Please consider the following:
I need to provide some R code syntax to analyse data with the flexsurv
package. I am not allowed to receive/analyse directly or on-site. I am however allowed to receive the analysis results.
Problem
When we run the flexsurvreg()
function on some data (here ovarian
from the flexsurv
package), the created object (here fitw
) contains enough information to "re-create" or "back-engineer" the actual data. But then I would technically have access to the data I am not allowed to have.
# Load package
library("flexsurv")
#> Loading required package: survival
# Run flexsurvreg with data = ovarian
fitw <- flexsurvreg(formula = Surv(futime, fustat) ~ factor(rx) + age,
data = ovarian, dist="weibull")
# Look at first observation in ovarian
ovarian[1, ]
#> futime fustat age resid.ds rx ecog.ps
#> 1 59 1 72.3315 2 1 1
# With the following from the survival object, the data could be re-created
fitw$data$Y[1, ]
#> time status start stop time1 time2
#> 59 1 0 59 59 Inf
fitw$data$m[1, ]
#> Surv(futime, fustat) factor(rx) age (weights)
#> 1 59 1 72.3315 1
Potential solution
We could write the code so that it also sets all those data that might be used for this back-engineering to NA
as follows:
# Setting all survival object observation to NA
fitw$data$Y <- NA
fitw$data$m <- NA
fitw$data$mml$scale <- NA
fitw$data$mml$rate <- NA
fitw$data$mml$mu <- NA
Created on 2021-08-27 by the reprex package (v2.0.0)
Question
If I proceed as the above and set all these parameters to NA
, could I then receive the fitw
object (e.g. as an .RDS
file) without ever being able to "back-engineer" the original data?

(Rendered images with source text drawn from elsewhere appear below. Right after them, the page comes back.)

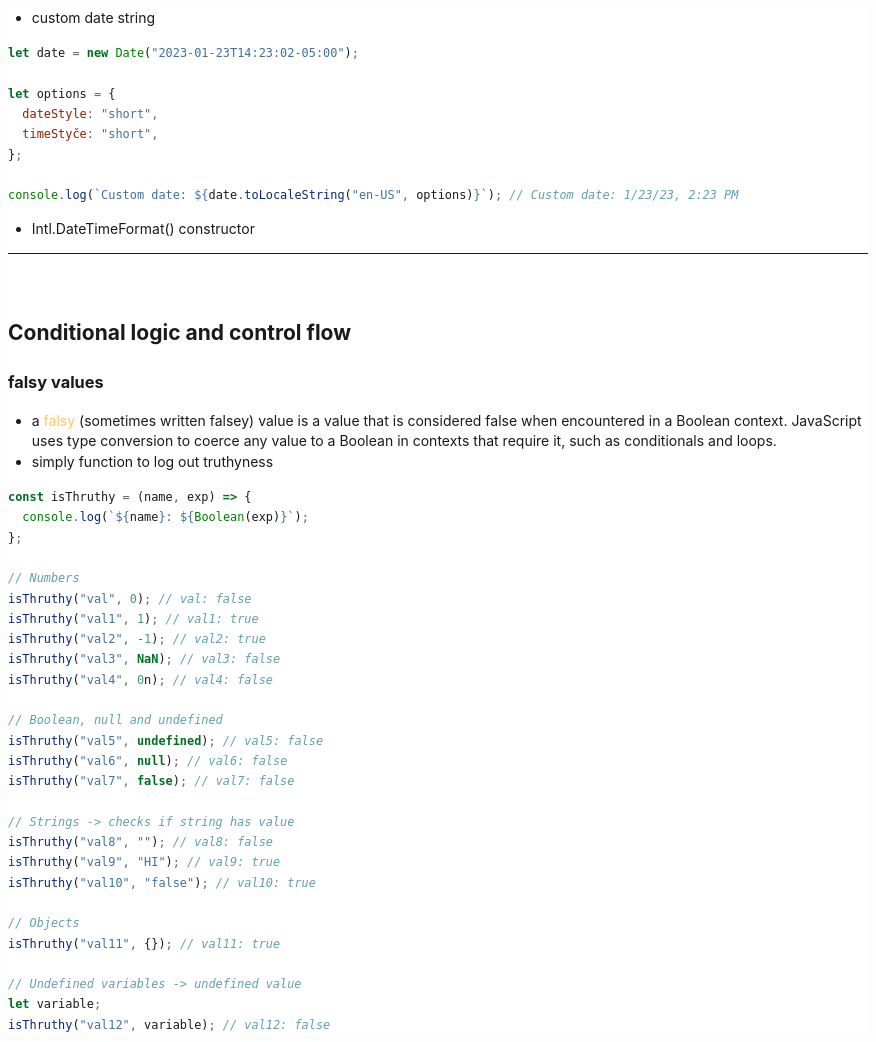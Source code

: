 - custom date string

```js
let date = new Date("2023-01-23T14:23:02-05:00");

let options = {
  dateStyle: "short",
  timeStyče: "short",
};

console.log(`Custom date: ${date.toLocaleString("en-US", options)}`); // Custom date: 1/23/23, 2:23 PM
```

- Intl.DateTimeFormat() constructor

<hr>

<br>

## Conditional logic and control flow

### falsy values

- a <span style="color:#ffc75f">falsy</span> (sometimes written falsey) value is a value that is considered false when encountered in a Boolean context. JavaScript uses type conversion to coerce any value to a Boolean in contexts that require it, such as conditionals and loops.
- simply function to log out truthyness

```js
const isThruthy = (name, exp) => {
  console.log(`${name}: ${Boolean(exp)}`);
};

// Numbers
isThruthy("val", 0); // val: false
isThruthy("val1", 1); // val1: true
isThruthy("val2", -1); // val2: true
isThruthy("val3", NaN); // val3: false
isThruthy("val4", 0n); // val4: false

// Boolean, null and undefined
isThruthy("val5", undefined); // val5: false
isThruthy("val6", null); // val6: false
isThruthy("val7", false); // val7: false

// Strings -> checks if string has value
isThruthy("val8", ""); // val8: false
isThruthy("val9", "HI"); // val9: true
isThruthy("val10", "false"); // val10: true

// Objects
isThruthy("val11", {}); // val11: true

// Undefined variables -> undefined value
let variable;
isThruthy("val12", variable); // val12: false
```
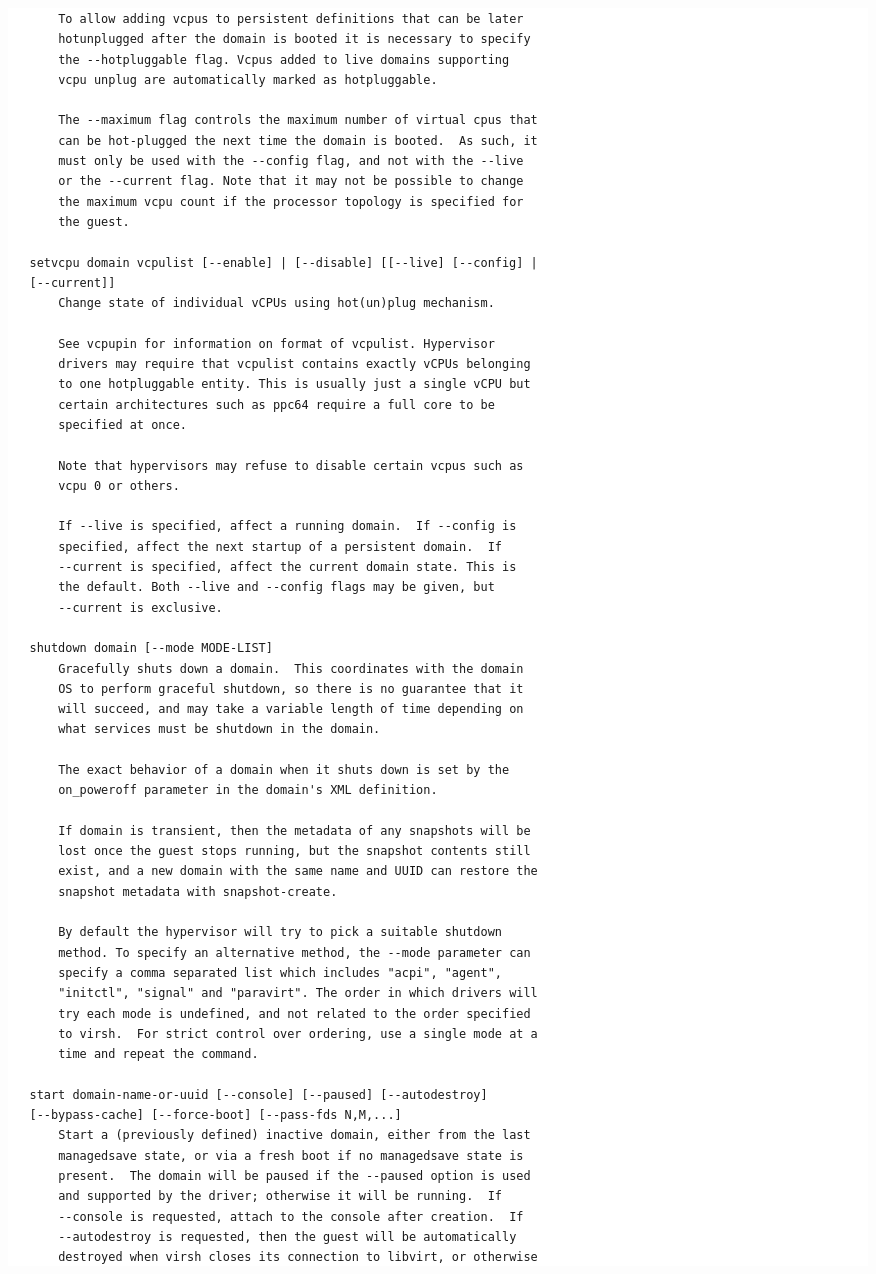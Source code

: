            To allow adding vcpus to persistent definitions that can be later
           hotunplugged after the domain is booted it is necessary to specify
           the --hotpluggable flag. Vcpus added to live domains supporting
           vcpu unplug are automatically marked as hotpluggable.

           The --maximum flag controls the maximum number of virtual cpus that
           can be hot-plugged the next time the domain is booted.  As such, it
           must only be used with the --config flag, and not with the --live
           or the --current flag. Note that it may not be possible to change
           the maximum vcpu count if the processor topology is specified for
           the guest.

       setvcpu domain vcpulist [--enable] | [--disable] [[--live] [--config] |
       [--current]]
           Change state of individual vCPUs using hot(un)plug mechanism.

           See vcpupin for information on format of vcpulist. Hypervisor
           drivers may require that vcpulist contains exactly vCPUs belonging
           to one hotpluggable entity. This is usually just a single vCPU but
           certain architectures such as ppc64 require a full core to be
           specified at once.

           Note that hypervisors may refuse to disable certain vcpus such as
           vcpu 0 or others.

           If --live is specified, affect a running domain.  If --config is
           specified, affect the next startup of a persistent domain.  If
           --current is specified, affect the current domain state. This is
           the default. Both --live and --config flags may be given, but
           --current is exclusive.

       shutdown domain [--mode MODE-LIST]
           Gracefully shuts down a domain.  This coordinates with the domain
           OS to perform graceful shutdown, so there is no guarantee that it
           will succeed, and may take a variable length of time depending on
           what services must be shutdown in the domain.

           The exact behavior of a domain when it shuts down is set by the
           on_poweroff parameter in the domain's XML definition.

           If domain is transient, then the metadata of any snapshots will be
           lost once the guest stops running, but the snapshot contents still
           exist, and a new domain with the same name and UUID can restore the
           snapshot metadata with snapshot-create.

           By default the hypervisor will try to pick a suitable shutdown
           method. To specify an alternative method, the --mode parameter can
           specify a comma separated list which includes "acpi", "agent",
           "initctl", "signal" and "paravirt". The order in which drivers will
           try each mode is undefined, and not related to the order specified
           to virsh.  For strict control over ordering, use a single mode at a
           time and repeat the command.

       start domain-name-or-uuid [--console] [--paused] [--autodestroy]
       [--bypass-cache] [--force-boot] [--pass-fds N,M,...]
           Start a (previously defined) inactive domain, either from the last
           managedsave state, or via a fresh boot if no managedsave state is
           present.  The domain will be paused if the --paused option is used
           and supported by the driver; otherwise it will be running.  If
           --console is requested, attach to the console after creation.  If
           --autodestroy is requested, then the guest will be automatically
           destroyed when virsh closes its connection to libvirt, or otherwise
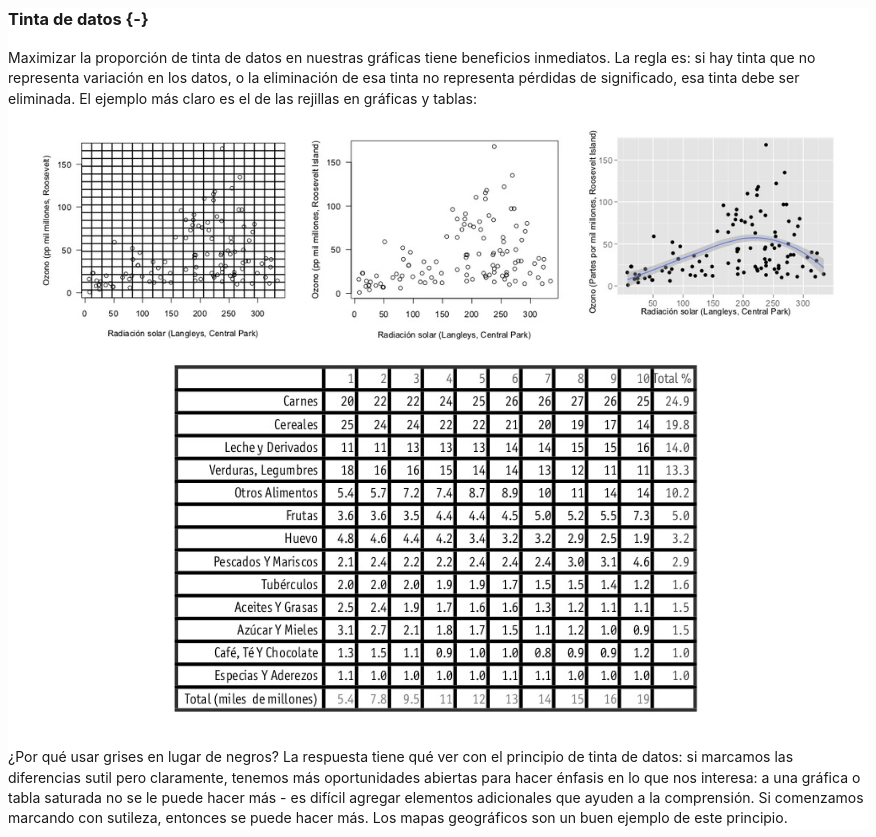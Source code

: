
### Tinta de datos {-}

Maximizar la proporción de tinta de datos en nuestras gráficas tiene beneficios
inmediatos. La regla es: si hay tinta que no representa variación en los datos,
o la eliminación de esa tinta no representa pérdidas de significado, esa tinta
debe ser eliminada. El ejemplo más claro es el de las rejillas en gráficas y
tablas:


<img src="images/tinta_datos.jpg" width="95%" style="display: block; margin: auto;" />

<img src="images/tabla_tinta_datos.jpg" width="63%" style="display: block; margin: auto;" />


¿Por qué usar grises en lugar de negros? La respuesta tiene qué ver con el
principio de tinta de datos: si marcamos las diferencias sutil pero claramente,
tenemos más oportunidades abiertas para hacer énfasis en lo que nos interesa: a
una gráfica o tabla saturada no se le puede hacer más - es difícil agregar
elementos adicionales que ayuden a la comprensión. Si comenzamos marcando con
sutileza, entonces se puede hacer más. Los mapas geográficos son un buen ejemplo
de este principio.
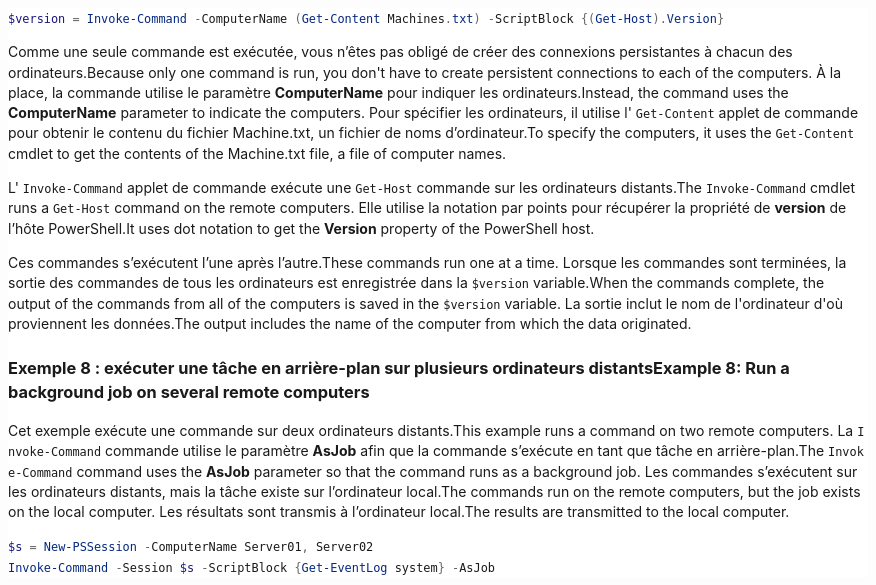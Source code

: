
 ```powershell
$version = Invoke-Command -ComputerName (Get-Content Machines.txt) -ScriptBlock {(Get-Host).Version}
```

<span data-ttu-id="76927-186">Comme une seule commande est exécutée, vous n’êtes pas obligé de créer des connexions persistantes à chacun des ordinateurs.</span><span class="sxs-lookup"><span data-stu-id="76927-186">Because only one command is run, you don't have to create persistent connections to each of the computers.</span></span> <span data-ttu-id="76927-187">À la place, la commande utilise le paramètre **ComputerName** pour indiquer les ordinateurs.</span><span class="sxs-lookup"><span data-stu-id="76927-187">Instead, the command uses the **ComputerName** parameter to indicate the computers.</span></span> <span data-ttu-id="76927-188">Pour spécifier les ordinateurs, il utilise l' `Get-Content` applet de commande pour obtenir le contenu du fichier Machine.txt, un fichier de noms d’ordinateur.</span><span class="sxs-lookup"><span data-stu-id="76927-188">To specify the computers, it uses the `Get-Content` cmdlet to get the contents of the Machine.txt file, a file of computer names.</span></span>

<span data-ttu-id="76927-189">L' `Invoke-Command` applet de commande exécute une `Get-Host` commande sur les ordinateurs distants.</span><span class="sxs-lookup"><span data-stu-id="76927-189">The `Invoke-Command` cmdlet runs a `Get-Host` command on the remote computers.</span></span> <span data-ttu-id="76927-190">Elle utilise la notation par points pour récupérer la propriété de **version** de l’hôte PowerShell.</span><span class="sxs-lookup"><span data-stu-id="76927-190">It uses dot notation to get the **Version** property of the PowerShell host.</span></span>

<span data-ttu-id="76927-191">Ces commandes s’exécutent l’une après l’autre.</span><span class="sxs-lookup"><span data-stu-id="76927-191">These commands run one at a time.</span></span> <span data-ttu-id="76927-192">Lorsque les commandes sont terminées, la sortie des commandes de tous les ordinateurs est enregistrée dans la `$version` variable.</span><span class="sxs-lookup"><span data-stu-id="76927-192">When the commands complete, the output of the commands from all of the computers is saved in the `$version` variable.</span></span> <span data-ttu-id="76927-193">La sortie inclut le nom de l'ordinateur d'où proviennent les données.</span><span class="sxs-lookup"><span data-stu-id="76927-193">The output includes the name of the computer from which the data originated.</span></span>

### <span data-ttu-id="76927-194">Exemple 8 : exécuter une tâche en arrière-plan sur plusieurs ordinateurs distants</span><span class="sxs-lookup"><span data-stu-id="76927-194">Example 8: Run a background job on several remote computers</span></span>

<span data-ttu-id="76927-195">Cet exemple exécute une commande sur deux ordinateurs distants.</span><span class="sxs-lookup"><span data-stu-id="76927-195">This example runs a command on two remote computers.</span></span> <span data-ttu-id="76927-196">La `Invoke-Command` commande utilise le paramètre **AsJob** afin que la commande s’exécute en tant que tâche en arrière-plan.</span><span class="sxs-lookup"><span data-stu-id="76927-196">The `Invoke-Command` command uses the **AsJob** parameter so that the command runs as a background job.</span></span> <span data-ttu-id="76927-197">Les commandes s’exécutent sur les ordinateurs distants, mais la tâche existe sur l’ordinateur local.</span><span class="sxs-lookup"><span data-stu-id="76927-197">The commands run on the remote computers, but the job exists on the local computer.</span></span> <span data-ttu-id="76927-198">Les résultats sont transmis à l’ordinateur local.</span><span class="sxs-lookup"><span data-stu-id="76927-198">The results are transmitted to the local computer.</span></span>

```powershell
$s = New-PSSession -ComputerName Server01, Server02
Invoke-Command -Session $s -ScriptBlock {Get-EventLog system} -AsJob
```
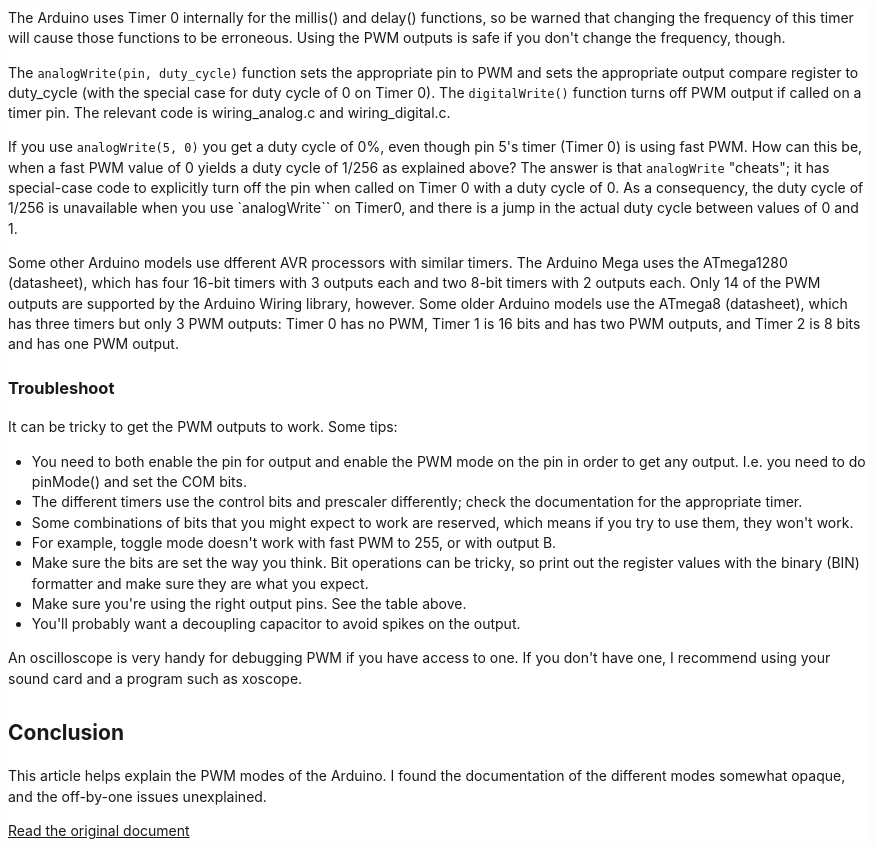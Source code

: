 The Arduino uses Timer 0 internally for the millis() and delay() functions, so be warned that changing the frequency of this timer will cause those functions to be erroneous. Using the PWM outputs is safe if you don't change the frequency, though.

The `analogWrite(pin, duty_cycle)` function sets the appropriate pin to PWM and sets the appropriate output compare register to duty_cycle (with the special case for duty cycle of 0 on Timer 0). The `digitalWrite()` function turns off PWM output if called on a timer pin. The relevant code is wiring_analog.c and wiring_digital.c.

If you use `analogWrite(5, 0)` you get a duty cycle of 0%, even though pin 5's timer (Timer 0) is using fast PWM. How can this be, when a fast PWM value of 0 yields a duty cycle of 1/256 as explained above? The answer is that `analogWrite` "cheats"; it has special-case code to explicitly turn off the pin when called on Timer 0 with a duty cycle of 0. As a consequency, the duty cycle of 1/256 is unavailable when you use `analogWrite`` on Timer0, and there is a jump in the actual duty cycle between values of 0 and 1.

Some other Arduino models use dfferent AVR processors with similar timers. The Arduino Mega uses the ATmega1280 (datasheet), which has four 16-bit timers with 3 outputs each and two 8-bit timers with 2 outputs each. Only 14 of the PWM outputs are supported by the Arduino Wiring library, however. Some older Arduino models use the ATmega8 (datasheet), which has three timers but only 3 PWM outputs: Timer 0 has no PWM, Timer 1 is 16 bits and has two PWM outputs, and Timer 2 is 8 bits and has one PWM output.

### Troubleshoot

It can be tricky to get the PWM outputs to work. Some tips:

* You need to both enable the pin for output and enable the PWM mode on the pin in order to get any output. I.e. you need to do pinMode() and set the COM bits.
* The different timers use the control bits and prescaler differently;
check the documentation for the appropriate timer.
* Some combinations of bits that you might expect to work are reserved,
which means if you try to use them, they won't work.
* For example, toggle mode doesn't work with fast PWM to 255, or with output B.
* Make sure the bits are set the way you think. Bit operations can be tricky,
so print out the register values with the binary (BIN) formatter and make sure they are what you expect.
* Make sure you're using the right output pins. See the table above.
* You'll probably want a decoupling capacitor to avoid spikes on the output.

An oscilloscope is very handy for debugging PWM if you have access to one. If you don't have one, I recommend using your sound card and a program such as xoscope.

## Conclusion

 This article helps explain the PWM modes of the Arduino. I found the documentation of the different modes somewhat opaque, and the off-by-one issues unexplained.

   [Read the original document](http://arcfn.com/2009/07/secrets-of-arduino-pwm.html)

Or is there any other way to share fitw
without the attached data?
Thanks!
Setting, e.g. fitw$data <- NULL
will remove all the individual-level data from the fitted model object. Some of the output functions may not work with objects stripped of data however. In the current development version on github, printing the model object should work. Also summary and predict methods should work, as long as covariate values are supplied in newdata
- omitting them won't work, since the default is to take the covariate values from the observed data.